The Culham Laboratory Open Days. Photograph by Retro Images Archive
Dr. Lucius Blakdragon first developed the Karmometer in the late 1950’s, in an effort to establish the validity of his theory of Karmatic Physics (now known as SupraQuantum Physics).  He foresaw his machine, a crude assemblage of jerry-rigged gauges, wires, voltage meters, tickertape machines, WW2-era computers, and an authentic witches’ cauldron (acquired from the estate of none other than the legendary Cygnus Salem), as a technological breakthrough that would eventually lead to the inevitable wedding of secular science and applied metaphysics. 
Retro Science Fiction
Dr.
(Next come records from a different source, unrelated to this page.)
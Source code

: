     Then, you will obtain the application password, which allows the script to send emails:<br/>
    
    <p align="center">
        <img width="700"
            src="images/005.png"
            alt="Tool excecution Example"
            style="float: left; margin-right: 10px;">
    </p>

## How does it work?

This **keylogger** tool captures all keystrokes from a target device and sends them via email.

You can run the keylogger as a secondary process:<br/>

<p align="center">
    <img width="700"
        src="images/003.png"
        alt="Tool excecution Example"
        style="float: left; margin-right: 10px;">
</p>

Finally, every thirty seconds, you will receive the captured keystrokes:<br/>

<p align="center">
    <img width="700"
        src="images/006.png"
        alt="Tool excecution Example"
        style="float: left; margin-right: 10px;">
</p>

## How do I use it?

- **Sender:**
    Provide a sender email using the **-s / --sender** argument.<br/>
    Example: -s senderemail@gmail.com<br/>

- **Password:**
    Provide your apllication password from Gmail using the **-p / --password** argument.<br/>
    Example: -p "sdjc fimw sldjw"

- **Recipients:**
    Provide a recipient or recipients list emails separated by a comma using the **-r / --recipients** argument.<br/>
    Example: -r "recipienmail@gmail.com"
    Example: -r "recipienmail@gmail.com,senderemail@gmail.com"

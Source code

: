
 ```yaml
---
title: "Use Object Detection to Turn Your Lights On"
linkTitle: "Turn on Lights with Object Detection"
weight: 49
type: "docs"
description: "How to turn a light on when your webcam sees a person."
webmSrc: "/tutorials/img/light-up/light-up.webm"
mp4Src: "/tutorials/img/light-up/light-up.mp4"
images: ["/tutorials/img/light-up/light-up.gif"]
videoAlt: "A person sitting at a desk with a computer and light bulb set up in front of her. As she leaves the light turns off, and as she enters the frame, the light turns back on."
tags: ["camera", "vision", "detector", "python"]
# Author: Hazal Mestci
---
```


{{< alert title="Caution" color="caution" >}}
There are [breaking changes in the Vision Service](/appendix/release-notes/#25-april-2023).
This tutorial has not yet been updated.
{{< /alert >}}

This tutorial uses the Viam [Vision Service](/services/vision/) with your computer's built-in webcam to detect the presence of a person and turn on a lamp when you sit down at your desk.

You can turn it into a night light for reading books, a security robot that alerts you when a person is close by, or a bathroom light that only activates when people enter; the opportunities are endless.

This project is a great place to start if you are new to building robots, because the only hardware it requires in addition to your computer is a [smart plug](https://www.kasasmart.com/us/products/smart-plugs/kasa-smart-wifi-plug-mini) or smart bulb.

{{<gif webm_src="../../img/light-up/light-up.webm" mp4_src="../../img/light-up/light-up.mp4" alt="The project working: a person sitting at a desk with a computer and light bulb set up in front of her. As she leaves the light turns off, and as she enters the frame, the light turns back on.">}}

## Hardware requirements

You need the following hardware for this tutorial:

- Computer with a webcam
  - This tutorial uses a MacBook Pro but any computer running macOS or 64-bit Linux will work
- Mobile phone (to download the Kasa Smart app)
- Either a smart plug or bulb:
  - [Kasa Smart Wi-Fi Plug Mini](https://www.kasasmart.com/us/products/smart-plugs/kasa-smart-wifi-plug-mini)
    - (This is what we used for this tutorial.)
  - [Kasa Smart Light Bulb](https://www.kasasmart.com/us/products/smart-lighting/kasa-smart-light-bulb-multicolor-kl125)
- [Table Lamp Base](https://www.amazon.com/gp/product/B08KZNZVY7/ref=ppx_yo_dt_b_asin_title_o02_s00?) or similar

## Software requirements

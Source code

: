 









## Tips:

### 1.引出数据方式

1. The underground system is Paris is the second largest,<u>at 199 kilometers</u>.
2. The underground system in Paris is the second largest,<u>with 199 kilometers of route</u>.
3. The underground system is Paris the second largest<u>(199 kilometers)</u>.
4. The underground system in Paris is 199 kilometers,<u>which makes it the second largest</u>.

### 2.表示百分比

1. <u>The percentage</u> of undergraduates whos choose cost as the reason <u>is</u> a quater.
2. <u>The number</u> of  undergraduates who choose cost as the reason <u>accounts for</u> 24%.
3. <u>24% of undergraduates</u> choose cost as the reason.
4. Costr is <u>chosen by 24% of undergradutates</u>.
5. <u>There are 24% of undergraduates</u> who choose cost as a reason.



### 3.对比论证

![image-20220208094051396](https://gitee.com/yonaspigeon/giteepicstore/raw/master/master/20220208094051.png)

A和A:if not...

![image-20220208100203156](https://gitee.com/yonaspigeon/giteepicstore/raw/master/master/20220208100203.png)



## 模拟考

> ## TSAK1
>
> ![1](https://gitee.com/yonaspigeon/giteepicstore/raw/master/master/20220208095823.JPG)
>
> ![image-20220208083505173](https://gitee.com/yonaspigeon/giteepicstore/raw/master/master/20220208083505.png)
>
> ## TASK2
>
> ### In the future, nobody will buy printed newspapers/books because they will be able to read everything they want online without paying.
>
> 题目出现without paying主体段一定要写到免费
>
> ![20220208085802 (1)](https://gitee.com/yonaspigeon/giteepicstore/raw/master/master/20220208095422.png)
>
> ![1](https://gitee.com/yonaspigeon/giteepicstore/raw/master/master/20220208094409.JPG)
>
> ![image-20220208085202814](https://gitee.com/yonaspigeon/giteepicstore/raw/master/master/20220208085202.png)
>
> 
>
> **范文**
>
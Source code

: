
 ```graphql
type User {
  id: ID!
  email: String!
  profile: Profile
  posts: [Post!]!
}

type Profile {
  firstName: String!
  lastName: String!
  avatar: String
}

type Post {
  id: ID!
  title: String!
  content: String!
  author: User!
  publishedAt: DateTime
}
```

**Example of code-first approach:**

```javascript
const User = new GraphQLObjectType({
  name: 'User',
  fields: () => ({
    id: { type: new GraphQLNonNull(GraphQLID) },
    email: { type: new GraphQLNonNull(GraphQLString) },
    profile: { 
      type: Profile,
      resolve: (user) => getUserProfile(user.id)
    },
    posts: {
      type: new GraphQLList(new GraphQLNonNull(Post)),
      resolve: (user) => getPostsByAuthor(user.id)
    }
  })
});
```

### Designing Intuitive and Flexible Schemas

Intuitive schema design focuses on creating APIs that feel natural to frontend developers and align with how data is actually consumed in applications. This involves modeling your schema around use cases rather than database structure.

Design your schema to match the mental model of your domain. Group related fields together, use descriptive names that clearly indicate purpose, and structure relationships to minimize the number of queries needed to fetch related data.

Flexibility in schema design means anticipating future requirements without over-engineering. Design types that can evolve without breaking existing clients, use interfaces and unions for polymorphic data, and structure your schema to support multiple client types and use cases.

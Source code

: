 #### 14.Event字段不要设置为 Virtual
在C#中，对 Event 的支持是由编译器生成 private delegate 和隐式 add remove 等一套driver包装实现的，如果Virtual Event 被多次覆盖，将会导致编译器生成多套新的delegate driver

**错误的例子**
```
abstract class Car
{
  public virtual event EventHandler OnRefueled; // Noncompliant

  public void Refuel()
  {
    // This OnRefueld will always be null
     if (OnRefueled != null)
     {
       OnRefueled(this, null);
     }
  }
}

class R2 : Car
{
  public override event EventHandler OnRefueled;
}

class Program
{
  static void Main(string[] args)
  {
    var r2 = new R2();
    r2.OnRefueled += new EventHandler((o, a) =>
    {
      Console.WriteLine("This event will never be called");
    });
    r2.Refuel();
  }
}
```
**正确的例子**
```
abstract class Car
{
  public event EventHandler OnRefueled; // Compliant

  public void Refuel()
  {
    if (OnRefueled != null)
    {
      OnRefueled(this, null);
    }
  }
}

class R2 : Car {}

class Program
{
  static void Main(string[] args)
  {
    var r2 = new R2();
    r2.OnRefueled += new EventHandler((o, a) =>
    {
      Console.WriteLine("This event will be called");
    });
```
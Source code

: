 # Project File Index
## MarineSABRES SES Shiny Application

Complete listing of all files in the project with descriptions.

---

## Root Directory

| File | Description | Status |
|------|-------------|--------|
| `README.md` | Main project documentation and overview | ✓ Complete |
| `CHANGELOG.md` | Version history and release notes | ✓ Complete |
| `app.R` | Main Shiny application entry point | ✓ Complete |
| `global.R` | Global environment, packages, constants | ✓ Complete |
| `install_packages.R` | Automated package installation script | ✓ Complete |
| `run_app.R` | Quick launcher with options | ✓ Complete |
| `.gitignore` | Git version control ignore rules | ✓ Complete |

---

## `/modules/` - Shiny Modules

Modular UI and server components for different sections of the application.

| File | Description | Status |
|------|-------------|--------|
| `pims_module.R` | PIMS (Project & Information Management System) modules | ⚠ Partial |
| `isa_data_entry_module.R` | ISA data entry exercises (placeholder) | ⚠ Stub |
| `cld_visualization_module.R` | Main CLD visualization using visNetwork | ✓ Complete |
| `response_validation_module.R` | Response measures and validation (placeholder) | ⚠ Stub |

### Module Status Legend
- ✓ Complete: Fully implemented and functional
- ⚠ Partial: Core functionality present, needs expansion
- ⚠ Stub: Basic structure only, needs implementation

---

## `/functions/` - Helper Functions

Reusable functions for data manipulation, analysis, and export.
Blakdragon, in an address to the London Guild of Apprentice Sorcerers and the Oxford Academy of Science -‘In 1957, described his machine thusly: “The Karmometer, which I have developed almost solely at the expense of myself and a small number of key private investors, performs a rather quite simple task, irrespective of its daunting size (the Karmometer took up nearly the entire space of a two-story barn on the Doctor’s New England estate).  Its sole purpose is to measure the karmic weight, volume, and density of a particular object, and to determine the level of negative or positive karmionic energy emitted from said object.  This enables the owner or prospective owner of the given item in question to determine what type of power the object holds, with regards to whatever psychic baggage has been acquired in the time since its production, and whether or not the object’s influence serves or hinders the interested party.  While the Karmometer has yet to be tested on more advanced life forms, a series of successful experiments recently conducted by myself and my anonymous colleagues on several species of insects and small rodents suggests that my machine’s potential for enhancing the quality of terrestrial existence is not only tremendous, but quite possibly limitless.”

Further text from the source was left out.